Looking further into it, these seem to all be the two-char ISO 639-1
codes, rather than the three-char ISO 639-3
codes used by this library.
so tl;dr: your code looks good to me! feel free to PR it with a CLI arg to enable it!
I'm sure they're mismatches. Languages != countries.
"🇰🇼 Cornish"
That is not the Cornish flag, it's the flag of Kuwait.
Language | ISO 639-3 alpha-3 language code | ISO 639-3 alpha-2 language code | Flag |
---|---|---|---|
Cornish | cor | kw | ![]() |
Country | ISO 3166-1 alpha-2 country code | Flag |
---|---|---|
Kuwait | KW | ![]() |
"🇨🇾 Welsh"
That is not the Welsh flag, it's the flag of Cyprus.
Language | ISO 639-3 alpha-3 language code | ISO 639-3 alpha-2 language code | Flag |
---|---|---|---|
Welsh | cym | cy | ![]() |
Country | ISO 3166-1 alpha-2 country code | Flag |
---|---|---|
Cyprus | CY | ![]() |
"🇸🇻 Swedish"
That is not the Swedish flag, it's the flag of El Salvador.

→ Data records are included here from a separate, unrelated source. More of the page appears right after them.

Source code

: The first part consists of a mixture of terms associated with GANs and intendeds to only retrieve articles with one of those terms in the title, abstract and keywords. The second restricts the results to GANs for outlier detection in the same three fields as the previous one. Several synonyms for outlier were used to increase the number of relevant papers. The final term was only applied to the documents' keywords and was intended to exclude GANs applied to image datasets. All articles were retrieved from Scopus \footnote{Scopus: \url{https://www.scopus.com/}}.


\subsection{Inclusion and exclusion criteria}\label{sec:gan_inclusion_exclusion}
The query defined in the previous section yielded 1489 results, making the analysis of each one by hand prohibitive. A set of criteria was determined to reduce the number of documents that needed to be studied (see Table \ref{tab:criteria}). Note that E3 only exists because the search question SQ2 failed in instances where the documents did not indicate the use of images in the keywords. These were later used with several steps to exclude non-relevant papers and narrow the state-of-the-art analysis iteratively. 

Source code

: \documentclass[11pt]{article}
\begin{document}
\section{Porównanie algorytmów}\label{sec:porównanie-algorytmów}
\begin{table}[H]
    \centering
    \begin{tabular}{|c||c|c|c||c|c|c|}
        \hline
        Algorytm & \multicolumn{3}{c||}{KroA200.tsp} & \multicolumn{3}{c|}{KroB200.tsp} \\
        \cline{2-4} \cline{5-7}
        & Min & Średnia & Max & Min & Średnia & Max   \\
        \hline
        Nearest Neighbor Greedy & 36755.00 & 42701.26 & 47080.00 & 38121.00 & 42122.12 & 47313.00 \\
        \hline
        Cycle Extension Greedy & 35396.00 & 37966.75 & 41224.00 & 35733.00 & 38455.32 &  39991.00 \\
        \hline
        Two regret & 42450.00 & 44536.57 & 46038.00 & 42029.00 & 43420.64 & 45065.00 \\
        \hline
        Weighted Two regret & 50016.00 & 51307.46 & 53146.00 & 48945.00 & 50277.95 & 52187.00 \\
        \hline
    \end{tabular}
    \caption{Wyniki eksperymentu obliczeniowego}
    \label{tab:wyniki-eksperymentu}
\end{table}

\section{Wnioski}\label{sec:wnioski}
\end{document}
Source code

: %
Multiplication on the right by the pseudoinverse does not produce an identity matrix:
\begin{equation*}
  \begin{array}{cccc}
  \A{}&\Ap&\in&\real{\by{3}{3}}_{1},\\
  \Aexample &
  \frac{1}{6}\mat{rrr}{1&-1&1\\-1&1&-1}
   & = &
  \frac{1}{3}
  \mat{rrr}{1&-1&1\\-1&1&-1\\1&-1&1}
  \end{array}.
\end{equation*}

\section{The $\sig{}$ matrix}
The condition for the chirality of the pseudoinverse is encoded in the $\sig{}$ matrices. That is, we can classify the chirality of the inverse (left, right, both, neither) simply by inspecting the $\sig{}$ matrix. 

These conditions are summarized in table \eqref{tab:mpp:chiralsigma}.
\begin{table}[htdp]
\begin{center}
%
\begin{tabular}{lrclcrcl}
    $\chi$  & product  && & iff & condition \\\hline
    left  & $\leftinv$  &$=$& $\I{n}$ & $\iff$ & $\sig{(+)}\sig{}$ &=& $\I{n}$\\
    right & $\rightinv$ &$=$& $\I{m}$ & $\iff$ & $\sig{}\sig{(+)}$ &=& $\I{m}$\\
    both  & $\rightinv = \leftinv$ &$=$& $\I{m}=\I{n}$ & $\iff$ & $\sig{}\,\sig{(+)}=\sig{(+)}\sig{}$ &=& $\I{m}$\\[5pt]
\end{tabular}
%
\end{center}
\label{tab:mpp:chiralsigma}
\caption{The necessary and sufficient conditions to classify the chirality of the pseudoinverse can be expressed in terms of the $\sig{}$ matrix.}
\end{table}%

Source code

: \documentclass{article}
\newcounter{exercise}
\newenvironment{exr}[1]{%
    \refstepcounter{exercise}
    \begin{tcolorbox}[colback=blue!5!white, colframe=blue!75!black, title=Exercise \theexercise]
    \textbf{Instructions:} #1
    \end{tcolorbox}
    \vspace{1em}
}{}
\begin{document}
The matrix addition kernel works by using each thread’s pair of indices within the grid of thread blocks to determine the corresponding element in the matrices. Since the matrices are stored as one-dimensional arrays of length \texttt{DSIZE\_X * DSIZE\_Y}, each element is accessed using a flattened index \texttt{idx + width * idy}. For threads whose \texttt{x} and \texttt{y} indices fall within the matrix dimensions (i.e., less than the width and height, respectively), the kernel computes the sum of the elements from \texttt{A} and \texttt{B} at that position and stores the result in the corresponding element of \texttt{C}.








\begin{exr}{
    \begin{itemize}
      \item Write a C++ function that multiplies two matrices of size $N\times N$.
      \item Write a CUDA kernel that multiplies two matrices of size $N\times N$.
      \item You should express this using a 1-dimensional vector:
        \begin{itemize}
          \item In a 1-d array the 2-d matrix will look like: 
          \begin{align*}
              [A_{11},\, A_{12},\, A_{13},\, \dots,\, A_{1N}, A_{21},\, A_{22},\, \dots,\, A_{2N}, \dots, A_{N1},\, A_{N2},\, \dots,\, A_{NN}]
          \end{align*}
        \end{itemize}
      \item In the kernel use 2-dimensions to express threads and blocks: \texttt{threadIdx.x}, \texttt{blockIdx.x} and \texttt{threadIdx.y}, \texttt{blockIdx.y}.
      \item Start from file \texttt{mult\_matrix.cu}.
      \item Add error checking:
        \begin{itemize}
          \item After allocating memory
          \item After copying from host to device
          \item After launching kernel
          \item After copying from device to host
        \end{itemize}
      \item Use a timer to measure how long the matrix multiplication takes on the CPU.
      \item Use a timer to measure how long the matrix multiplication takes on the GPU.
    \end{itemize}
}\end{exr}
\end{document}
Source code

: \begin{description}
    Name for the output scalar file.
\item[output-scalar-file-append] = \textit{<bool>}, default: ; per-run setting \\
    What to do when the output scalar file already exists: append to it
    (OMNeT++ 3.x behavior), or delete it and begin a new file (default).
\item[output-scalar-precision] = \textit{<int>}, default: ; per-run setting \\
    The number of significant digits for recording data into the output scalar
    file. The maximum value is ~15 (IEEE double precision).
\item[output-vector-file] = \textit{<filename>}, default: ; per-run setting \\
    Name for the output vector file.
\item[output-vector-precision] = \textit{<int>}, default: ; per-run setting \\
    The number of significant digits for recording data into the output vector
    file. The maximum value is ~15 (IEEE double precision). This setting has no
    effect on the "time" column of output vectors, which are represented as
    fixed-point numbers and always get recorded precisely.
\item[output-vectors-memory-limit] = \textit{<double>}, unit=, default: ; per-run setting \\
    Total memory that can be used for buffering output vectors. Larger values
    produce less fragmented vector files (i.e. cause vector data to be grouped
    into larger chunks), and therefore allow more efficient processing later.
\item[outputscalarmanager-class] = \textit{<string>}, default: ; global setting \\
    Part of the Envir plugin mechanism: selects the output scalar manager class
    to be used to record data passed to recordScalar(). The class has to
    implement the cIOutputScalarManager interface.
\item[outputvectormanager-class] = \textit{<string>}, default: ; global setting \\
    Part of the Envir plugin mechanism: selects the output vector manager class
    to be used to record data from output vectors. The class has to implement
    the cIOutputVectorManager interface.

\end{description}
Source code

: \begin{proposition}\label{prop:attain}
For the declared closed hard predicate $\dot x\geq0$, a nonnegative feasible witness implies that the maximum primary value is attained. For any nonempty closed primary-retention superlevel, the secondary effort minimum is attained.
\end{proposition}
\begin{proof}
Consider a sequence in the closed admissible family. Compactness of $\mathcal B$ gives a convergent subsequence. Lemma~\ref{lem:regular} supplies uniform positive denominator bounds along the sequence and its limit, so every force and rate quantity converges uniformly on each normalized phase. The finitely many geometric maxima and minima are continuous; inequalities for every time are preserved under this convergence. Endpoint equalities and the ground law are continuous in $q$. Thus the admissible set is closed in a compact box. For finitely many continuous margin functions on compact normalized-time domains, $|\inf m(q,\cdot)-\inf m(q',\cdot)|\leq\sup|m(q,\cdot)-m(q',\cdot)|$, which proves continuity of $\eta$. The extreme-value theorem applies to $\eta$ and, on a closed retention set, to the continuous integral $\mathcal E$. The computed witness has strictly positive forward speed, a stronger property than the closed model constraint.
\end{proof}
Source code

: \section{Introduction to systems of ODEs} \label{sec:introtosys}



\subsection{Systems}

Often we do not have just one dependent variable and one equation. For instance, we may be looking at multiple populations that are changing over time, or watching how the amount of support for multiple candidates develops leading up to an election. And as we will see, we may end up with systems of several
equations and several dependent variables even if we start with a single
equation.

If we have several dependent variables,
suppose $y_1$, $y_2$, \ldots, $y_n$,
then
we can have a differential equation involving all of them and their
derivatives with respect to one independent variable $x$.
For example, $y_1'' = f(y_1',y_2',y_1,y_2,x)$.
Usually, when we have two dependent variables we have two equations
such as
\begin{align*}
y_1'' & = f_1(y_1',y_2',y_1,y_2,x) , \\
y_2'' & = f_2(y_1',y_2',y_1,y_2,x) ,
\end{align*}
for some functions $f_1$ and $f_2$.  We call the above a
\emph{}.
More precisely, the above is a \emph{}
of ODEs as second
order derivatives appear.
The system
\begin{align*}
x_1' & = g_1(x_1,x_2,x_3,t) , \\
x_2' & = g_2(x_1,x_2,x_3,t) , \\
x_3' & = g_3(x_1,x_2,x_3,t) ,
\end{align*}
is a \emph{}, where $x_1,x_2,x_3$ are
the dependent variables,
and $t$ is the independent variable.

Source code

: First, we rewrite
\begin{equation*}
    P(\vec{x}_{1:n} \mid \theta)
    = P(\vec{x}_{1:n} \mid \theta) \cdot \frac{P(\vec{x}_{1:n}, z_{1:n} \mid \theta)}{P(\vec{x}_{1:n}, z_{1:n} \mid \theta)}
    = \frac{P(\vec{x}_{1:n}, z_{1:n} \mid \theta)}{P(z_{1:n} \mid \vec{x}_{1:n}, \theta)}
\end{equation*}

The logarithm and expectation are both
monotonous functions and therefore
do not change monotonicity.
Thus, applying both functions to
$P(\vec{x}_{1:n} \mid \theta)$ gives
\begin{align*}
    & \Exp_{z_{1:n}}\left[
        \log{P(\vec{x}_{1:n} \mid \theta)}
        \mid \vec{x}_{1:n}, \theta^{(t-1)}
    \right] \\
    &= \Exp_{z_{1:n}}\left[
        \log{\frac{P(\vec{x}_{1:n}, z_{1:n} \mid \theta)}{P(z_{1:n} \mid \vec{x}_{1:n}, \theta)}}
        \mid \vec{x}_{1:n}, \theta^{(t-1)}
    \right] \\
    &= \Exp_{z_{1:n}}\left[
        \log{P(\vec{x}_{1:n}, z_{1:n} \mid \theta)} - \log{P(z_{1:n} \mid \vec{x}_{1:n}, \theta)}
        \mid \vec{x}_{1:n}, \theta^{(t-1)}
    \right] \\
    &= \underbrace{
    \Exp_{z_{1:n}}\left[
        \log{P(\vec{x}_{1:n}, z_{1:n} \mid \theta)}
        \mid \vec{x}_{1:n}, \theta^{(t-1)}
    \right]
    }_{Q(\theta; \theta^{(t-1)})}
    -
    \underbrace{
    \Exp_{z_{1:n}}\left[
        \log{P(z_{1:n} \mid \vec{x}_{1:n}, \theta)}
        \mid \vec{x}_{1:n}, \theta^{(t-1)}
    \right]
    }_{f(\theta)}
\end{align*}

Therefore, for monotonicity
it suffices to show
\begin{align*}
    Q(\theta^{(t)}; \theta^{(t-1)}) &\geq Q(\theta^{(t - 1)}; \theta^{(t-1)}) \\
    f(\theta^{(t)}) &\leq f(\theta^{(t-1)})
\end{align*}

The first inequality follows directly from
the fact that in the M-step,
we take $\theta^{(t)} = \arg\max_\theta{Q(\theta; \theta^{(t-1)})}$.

Language | ISO 639-3 alpha-3 language code | ISO 639-3 alpha-2 language code | Flag |
---|---|---|---|
Swedish | swe | sv | ![]() |
Country | ISO 3166-1 alpha-2 country code | Flag |
---|---|---|
El Salvador | SV | ![]() |
Oops sorry my mistake, you're right - for some reason I'm seeing different things on different devices: Chrome on my laptop displays letters that seem to map to ISO 639-1s and on Chrome on my phone I can see the wrong flags you mentioned 🤔
Maybe there's a free dataset somewhere mapping ISO 639-3 codes to flag emojis we could use?